I love wildernesses. When I hiked the West Highland Way, I crossed a moor that’s considered the last great wilderness of the U.K. Last summer Lapland, Sweden gave me challenge when I backpacked alone in the Arctic Circle. It is reported to be the last great wilderness of western Europe. The hike was full of adventures large and small, but it was also a time for quiet thought. Inspiration comes from many unexpected places, but it was there in the Arctic that I became intrigued with designing a lengthy walk for myself in New Mexico.
It’s taken months of driving, map-reading, and researching to choose my route. I love the hills where I live and train. Right away there’ll be the challenge of many flat miles. The “path” I’ve chosen echoes the ancient trade route of the Camino Real. It’ll take me straight through the Jornada del Muerto – a large geographic area known for the many hardships it’s presented travelers for over 400 years. It’s desolate and beautiful. I plan on surviving it. To that end, my husband will be driving a support vehicle. In a way, our truck will be our “carreta.”
I don’t want to give too much away up front. The idea is that you come back from time to time to follow my progress. There may even be photos of where I’ve been and what I’ve seen. My planning has been extensive. I’m now antsy to begin and feeling a bit anti-social as I prepare to leave the clutter that plagues us in the age of so much technology. So what have I done but create a blog.
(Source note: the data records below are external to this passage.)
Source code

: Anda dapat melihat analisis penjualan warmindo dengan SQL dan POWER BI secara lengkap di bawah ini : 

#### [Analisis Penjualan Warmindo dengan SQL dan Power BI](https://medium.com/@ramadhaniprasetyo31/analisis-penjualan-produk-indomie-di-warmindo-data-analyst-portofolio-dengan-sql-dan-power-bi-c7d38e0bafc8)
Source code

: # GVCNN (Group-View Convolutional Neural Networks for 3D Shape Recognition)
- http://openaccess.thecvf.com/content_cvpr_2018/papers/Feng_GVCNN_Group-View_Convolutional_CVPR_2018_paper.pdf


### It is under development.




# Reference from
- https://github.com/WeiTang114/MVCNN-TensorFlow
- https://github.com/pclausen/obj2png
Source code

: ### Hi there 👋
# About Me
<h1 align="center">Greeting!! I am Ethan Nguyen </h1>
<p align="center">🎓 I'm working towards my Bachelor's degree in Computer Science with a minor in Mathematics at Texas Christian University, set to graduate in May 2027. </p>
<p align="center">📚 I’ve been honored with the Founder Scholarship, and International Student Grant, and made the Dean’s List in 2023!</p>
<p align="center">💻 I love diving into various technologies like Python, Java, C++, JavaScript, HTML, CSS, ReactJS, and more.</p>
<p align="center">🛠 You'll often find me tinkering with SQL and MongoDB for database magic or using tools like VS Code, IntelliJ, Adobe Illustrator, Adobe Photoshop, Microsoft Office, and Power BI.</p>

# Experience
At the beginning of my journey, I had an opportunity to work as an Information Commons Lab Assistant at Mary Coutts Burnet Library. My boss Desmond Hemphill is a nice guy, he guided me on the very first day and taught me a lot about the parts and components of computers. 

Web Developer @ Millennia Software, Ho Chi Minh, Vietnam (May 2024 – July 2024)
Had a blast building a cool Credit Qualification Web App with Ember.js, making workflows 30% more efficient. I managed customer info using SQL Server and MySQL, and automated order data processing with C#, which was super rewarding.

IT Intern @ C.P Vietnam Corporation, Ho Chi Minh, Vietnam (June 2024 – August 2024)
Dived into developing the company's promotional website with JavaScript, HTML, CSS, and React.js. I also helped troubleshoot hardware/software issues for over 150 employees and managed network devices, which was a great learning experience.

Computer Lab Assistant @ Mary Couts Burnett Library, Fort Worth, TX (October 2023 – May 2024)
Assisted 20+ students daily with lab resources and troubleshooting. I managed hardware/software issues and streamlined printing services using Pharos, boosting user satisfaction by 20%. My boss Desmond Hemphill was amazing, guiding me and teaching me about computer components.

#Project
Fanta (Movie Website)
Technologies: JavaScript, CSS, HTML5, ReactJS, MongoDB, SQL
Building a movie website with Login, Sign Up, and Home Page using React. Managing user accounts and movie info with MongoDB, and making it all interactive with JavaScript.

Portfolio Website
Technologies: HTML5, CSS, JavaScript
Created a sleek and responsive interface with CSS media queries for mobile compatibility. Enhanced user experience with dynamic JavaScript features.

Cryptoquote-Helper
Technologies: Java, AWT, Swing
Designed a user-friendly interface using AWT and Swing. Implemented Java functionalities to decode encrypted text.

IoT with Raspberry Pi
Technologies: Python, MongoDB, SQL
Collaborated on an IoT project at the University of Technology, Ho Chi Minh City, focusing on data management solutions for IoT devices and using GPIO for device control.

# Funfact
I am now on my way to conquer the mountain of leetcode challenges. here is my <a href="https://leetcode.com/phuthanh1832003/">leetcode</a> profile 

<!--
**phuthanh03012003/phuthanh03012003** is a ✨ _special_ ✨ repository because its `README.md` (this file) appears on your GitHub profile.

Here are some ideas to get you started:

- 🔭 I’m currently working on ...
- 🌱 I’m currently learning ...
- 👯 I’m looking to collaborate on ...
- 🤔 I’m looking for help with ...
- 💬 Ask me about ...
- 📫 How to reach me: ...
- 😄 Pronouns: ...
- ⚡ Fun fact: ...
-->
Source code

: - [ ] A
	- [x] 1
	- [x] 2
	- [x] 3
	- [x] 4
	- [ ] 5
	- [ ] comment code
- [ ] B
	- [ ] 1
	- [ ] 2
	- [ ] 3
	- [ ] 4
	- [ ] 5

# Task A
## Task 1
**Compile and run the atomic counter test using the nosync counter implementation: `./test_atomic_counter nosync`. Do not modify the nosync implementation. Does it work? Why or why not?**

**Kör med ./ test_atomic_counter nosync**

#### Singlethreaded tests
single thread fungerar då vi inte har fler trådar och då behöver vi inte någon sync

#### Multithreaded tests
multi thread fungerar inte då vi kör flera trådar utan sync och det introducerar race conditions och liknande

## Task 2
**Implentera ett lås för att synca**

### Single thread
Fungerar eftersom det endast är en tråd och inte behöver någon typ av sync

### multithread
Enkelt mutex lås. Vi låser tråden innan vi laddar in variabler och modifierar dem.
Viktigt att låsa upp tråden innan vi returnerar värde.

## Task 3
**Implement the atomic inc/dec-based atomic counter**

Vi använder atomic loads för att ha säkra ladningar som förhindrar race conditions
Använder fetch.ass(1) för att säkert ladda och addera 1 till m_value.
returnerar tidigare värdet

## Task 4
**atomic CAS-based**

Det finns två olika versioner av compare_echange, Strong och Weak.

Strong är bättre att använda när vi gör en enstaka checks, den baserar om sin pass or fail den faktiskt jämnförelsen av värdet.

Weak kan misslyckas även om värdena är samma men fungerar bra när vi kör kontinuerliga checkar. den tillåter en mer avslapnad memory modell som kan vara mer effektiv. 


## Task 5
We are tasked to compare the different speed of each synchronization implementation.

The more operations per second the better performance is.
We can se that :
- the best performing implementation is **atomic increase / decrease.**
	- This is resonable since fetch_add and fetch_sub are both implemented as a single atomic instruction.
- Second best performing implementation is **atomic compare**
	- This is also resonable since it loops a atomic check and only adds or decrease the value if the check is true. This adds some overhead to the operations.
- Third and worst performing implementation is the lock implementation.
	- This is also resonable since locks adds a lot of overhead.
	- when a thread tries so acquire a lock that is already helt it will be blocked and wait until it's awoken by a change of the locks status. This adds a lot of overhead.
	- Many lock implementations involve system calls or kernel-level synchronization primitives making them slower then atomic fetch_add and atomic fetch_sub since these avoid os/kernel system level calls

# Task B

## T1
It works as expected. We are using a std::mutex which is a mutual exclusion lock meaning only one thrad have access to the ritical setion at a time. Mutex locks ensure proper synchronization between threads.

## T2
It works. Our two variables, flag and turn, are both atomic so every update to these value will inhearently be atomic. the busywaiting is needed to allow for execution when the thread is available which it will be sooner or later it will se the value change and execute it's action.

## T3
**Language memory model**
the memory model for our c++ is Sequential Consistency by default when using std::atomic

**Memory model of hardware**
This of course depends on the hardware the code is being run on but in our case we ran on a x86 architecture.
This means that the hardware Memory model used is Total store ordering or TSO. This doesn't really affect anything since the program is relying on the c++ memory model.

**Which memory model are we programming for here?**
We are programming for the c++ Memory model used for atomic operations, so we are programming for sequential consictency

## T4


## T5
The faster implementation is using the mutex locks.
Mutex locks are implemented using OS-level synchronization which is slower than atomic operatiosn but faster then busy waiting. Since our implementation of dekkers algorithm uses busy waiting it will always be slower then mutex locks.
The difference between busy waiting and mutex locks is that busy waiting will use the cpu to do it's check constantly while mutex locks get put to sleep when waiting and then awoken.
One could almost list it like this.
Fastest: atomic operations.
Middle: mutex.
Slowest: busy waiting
When I was in the Arctic I sent reports home to a local newspaper. This happened only a few times as most of my days there were without internet or electricity. Things won’t be significanly different in the back desert of New Mexico. I’m hoping to post a few more times before I leave, and again three or four times from along the way.
For now, my head is full of a mix of details: how to pack the truck, what food to take, where to re-supply, don’t forget the sunscreen. You get the idea. I hope you’ll be back to see how the final frenzied days of planning go and to wish me “bon voyage.”